II. Self-Regulatory Organization's Statement of the Purpose of, and
Statutory Basis for, the Proposed Rule Change
In its filing with the Commission, the Exchange included statements
concerning the purpose of and basis for the proposed rule change and
discussed any comments it received on the proposed rule change. The
text of these statements may be examined at the places specified in
Item IV below. The Exchange has prepared summaries, set forth in
sections A, B, and C below, of the most significant aspects of such
statements.
A. Self-Regulatory Organization's Statement of the Purpose of, and
Statutory Basis for, the Proposed Rule Change
1. Purpose
The Exchange proposes (1) to make certain changes regarding the
renaming of the S&P 500 ESG Index to the S&P 500 Scored & Screened
Index and (2) to update certain rules to add the S&P 500 Equal Weight
Index (based on both the full value and one-tenth the value of the
index), options on which are eligible to be listed for trading pursuant
to Rule 4.13(f) and Rule 19b-4(e) under the Act, to those rules.

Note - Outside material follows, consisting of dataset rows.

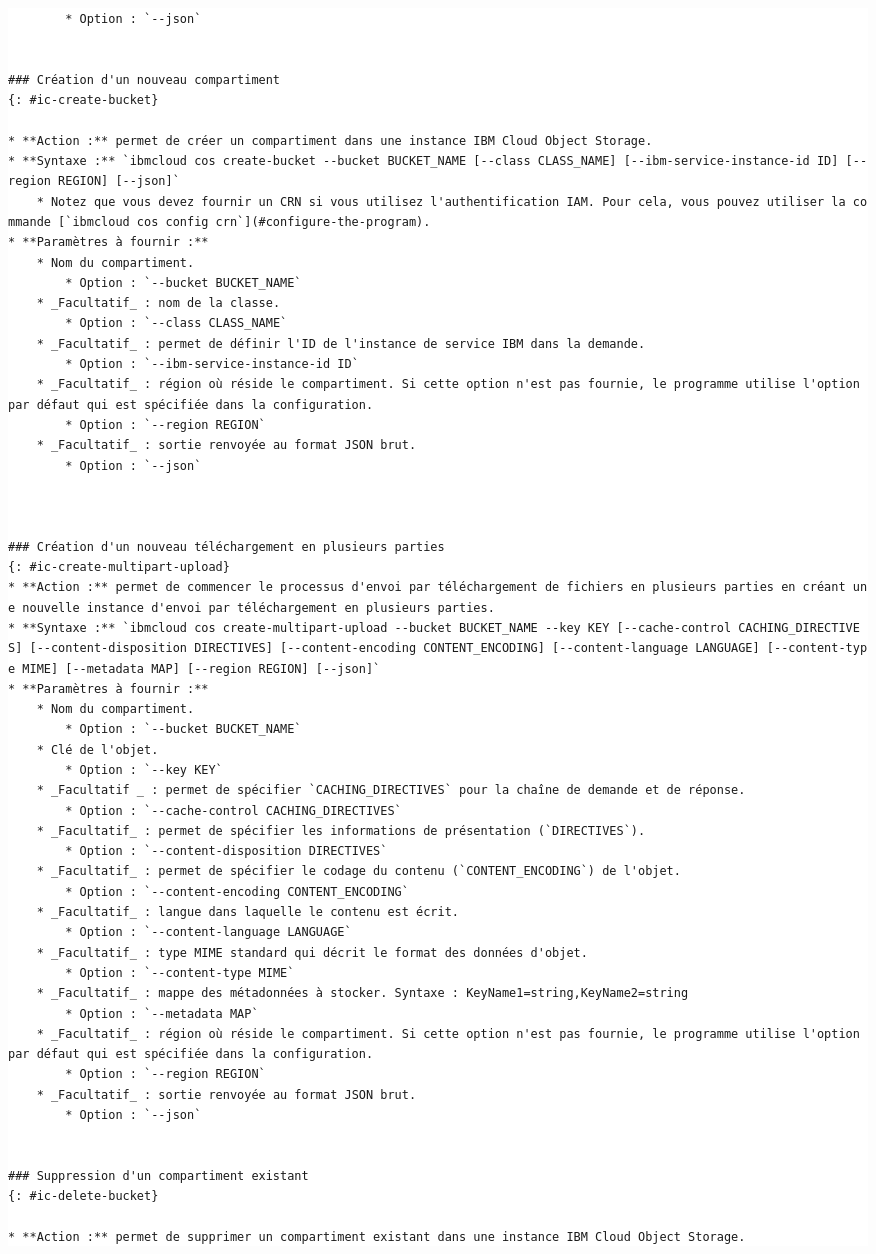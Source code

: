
 ```
		* Option : `--json`


### Création d'un nouveau compartiment
{: #ic-create-bucket}

* **Action :** permet de créer un compartiment dans une instance IBM Cloud Object Storage. 
* **Syntaxe :** `ibmcloud cos create-bucket --bucket BUCKET_NAME [--class CLASS_NAME] [--ibm-service-instance-id ID] [--region REGION] [--json]`
	* Notez que vous devez fournir un CRN si vous utilisez l'authentification IAM. Pour cela, vous pouvez utiliser la commande [`ibmcloud cos config crn`](#configure-the-program). 
* **Paramètres à fournir :**
    * Nom du compartiment. 
		* Option : `--bucket BUCKET_NAME`
	* _Facultatif_ : nom de la classe. 
		* Option : `--class CLASS_NAME`
	* _Facultatif_ : permet de définir l'ID de l'instance de service IBM dans la demande. 
		* Option : `--ibm-service-instance-id ID`
	* _Facultatif_ : région où réside le compartiment. Si cette option n'est pas fournie, le programme utilise l'option par défaut qui est spécifiée dans la configuration. 
		* Option : `--region REGION`
	* _Facultatif_ : sortie renvoyée au format JSON brut. 
		* Option : `--json`



### Création d'un nouveau téléchargement en plusieurs parties
{: #ic-create-multipart-upload}
* **Action :** permet de commencer le processus d'envoi par téléchargement de fichiers en plusieurs parties en créant une nouvelle instance d'envoi par téléchargement en plusieurs parties.
* **Syntaxe :** `ibmcloud cos create-multipart-upload --bucket BUCKET_NAME --key KEY [--cache-control CACHING_DIRECTIVES] [--content-disposition DIRECTIVES] [--content-encoding CONTENT_ENCODING] [--content-language LANGUAGE] [--content-type MIME] [--metadata MAP] [--region REGION] [--json]`
* **Paramètres à fournir :**
    * Nom du compartiment. 
		* Option : `--bucket BUCKET_NAME`
	* Clé de l'objet. 
		* Option : `--key KEY`
	* _Facultatif _ : permet de spécifier `CACHING_DIRECTIVES` pour la chaîne de demande et de réponse. 
		* Option : `--cache-control CACHING_DIRECTIVES`
	* _Facultatif_ : permet de spécifier les informations de présentation (`DIRECTIVES`). 
		* Option : `--content-disposition DIRECTIVES`
	* _Facultatif_ : permet de spécifier le codage du contenu (`CONTENT_ENCODING`) de l'objet. 
		* Option : `--content-encoding CONTENT_ENCODING`
	* _Facultatif_ : langue dans laquelle le contenu est écrit. 
		* Option : `--content-language LANGUAGE`
	* _Facultatif_ : type MIME standard qui décrit le format des données d'objet. 
		* Option : `--content-type MIME`
	* _Facultatif_ : mappe des métadonnées à stocker. Syntaxe : KeyName1=string,KeyName2=string
		* Option : `--metadata MAP`
	* _Facultatif_ : région où réside le compartiment. Si cette option n'est pas fournie, le programme utilise l'option par défaut qui est spécifiée dans la configuration. 
		* Option : `--region REGION`
	* _Facultatif_ : sortie renvoyée au format JSON brut. 
		* Option : `--json`


### Suppression d'un compartiment existant
{: #ic-delete-bucket}

* **Action :** permet de supprimer un compartiment existant dans une instance IBM Cloud Object Storage. 
```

First, the proposed rule change amends Rules 4.12(c), 4.13(a)(2),
(3), and (4), 5.1(b)(2)(A), and 5.50(g) to amend the name of the S&P
500 ESG Index, which S&P Dow Jones Indices (the reporting authority for
that index) recently renamed as the S&P 500 Scored and Screened Index.
These proposed changes are administrative and have no impact on how
SPESG options trade on the Exchange.
Second, the proposed rule change amends various rules to add the
S&P 500 Equal Weight Index (based on both the full value and one-tenth
the value of the index) to those rules. The S&P 500 Equal Weight Index
is a broad-based index (as defined in Rule 4.11) that satisfies the
initial listing criteria of a broad-based index set forth in Rule
4.10(f). Therefore, in accordance with Rule 4.10(f) and Rule 19b-4(e)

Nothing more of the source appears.